→ ASSIGNMENT
Please find every line in the records below that contains the word "only", and copy it.

Records from a data collection

Content starts

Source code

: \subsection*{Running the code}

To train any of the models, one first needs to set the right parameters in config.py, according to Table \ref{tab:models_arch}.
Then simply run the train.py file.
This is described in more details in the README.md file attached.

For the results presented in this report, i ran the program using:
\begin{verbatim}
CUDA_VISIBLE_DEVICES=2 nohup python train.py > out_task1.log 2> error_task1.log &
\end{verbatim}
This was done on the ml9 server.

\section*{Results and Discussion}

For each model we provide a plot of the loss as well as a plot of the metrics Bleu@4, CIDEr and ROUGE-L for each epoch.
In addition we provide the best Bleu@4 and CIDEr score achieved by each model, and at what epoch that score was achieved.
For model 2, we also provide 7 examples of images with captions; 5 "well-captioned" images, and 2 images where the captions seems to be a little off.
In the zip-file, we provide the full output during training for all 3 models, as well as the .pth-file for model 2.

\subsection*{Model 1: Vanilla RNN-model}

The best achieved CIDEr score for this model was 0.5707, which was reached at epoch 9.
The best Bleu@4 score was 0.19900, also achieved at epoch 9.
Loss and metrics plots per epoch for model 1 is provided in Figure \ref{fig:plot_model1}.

Content ends
Content starts

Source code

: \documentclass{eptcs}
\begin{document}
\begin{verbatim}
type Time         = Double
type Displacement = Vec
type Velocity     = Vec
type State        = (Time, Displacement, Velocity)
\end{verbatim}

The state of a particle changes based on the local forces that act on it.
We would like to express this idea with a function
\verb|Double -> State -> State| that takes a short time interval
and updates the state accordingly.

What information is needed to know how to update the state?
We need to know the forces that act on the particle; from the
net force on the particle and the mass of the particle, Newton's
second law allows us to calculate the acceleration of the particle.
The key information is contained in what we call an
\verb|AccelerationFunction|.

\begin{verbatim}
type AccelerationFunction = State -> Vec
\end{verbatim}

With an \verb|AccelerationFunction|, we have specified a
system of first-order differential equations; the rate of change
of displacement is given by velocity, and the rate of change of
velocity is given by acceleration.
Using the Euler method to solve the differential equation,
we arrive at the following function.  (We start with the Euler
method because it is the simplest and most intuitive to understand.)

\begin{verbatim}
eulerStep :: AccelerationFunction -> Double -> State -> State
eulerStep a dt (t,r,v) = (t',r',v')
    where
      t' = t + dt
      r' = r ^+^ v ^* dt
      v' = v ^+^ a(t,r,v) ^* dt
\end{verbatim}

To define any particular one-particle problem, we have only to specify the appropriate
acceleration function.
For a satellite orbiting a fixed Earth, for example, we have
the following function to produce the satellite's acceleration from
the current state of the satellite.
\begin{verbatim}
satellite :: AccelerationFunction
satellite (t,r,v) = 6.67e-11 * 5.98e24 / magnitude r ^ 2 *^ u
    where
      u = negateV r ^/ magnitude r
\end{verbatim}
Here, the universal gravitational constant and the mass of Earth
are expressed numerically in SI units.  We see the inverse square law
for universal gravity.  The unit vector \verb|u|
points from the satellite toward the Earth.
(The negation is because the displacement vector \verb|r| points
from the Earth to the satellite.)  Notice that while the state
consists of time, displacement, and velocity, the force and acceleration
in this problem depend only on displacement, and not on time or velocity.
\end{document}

Content ends
Content starts

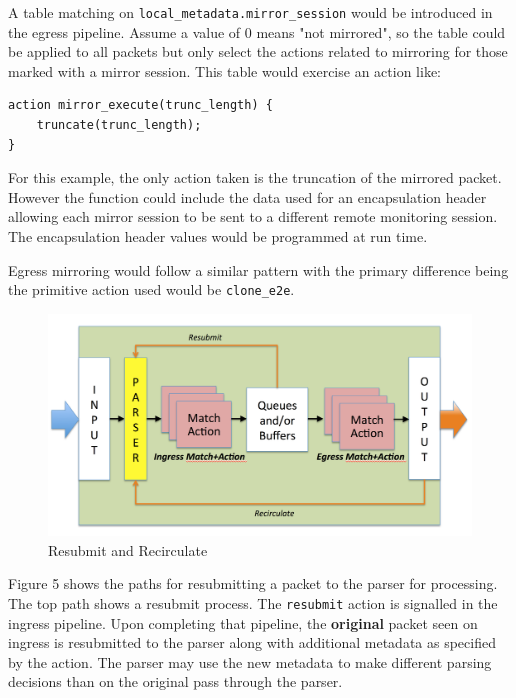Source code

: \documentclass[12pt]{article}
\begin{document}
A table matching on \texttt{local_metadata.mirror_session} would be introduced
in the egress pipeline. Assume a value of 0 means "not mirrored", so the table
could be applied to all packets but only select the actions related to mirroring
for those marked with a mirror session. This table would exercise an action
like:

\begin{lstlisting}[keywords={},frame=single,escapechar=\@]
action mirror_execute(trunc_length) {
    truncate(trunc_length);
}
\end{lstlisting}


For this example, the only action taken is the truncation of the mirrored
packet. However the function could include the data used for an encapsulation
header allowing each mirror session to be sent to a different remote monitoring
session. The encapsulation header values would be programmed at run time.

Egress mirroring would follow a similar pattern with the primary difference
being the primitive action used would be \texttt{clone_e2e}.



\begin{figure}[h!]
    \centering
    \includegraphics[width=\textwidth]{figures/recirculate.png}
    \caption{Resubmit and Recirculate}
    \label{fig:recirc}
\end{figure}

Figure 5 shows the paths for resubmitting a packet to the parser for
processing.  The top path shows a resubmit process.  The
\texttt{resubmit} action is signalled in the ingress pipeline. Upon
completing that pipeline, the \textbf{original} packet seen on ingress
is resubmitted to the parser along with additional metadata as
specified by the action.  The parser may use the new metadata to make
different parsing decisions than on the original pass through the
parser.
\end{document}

Content ends

→ PROBLEM SOLUTION
To define any particular one-particle problem, we have only to specify the appropriate
in this problem depend only on displacement, and not on time or velocity.
could be applied to all packets but only select the actions related to mirroring
For this example, the only action taken is the truncation of the mirrored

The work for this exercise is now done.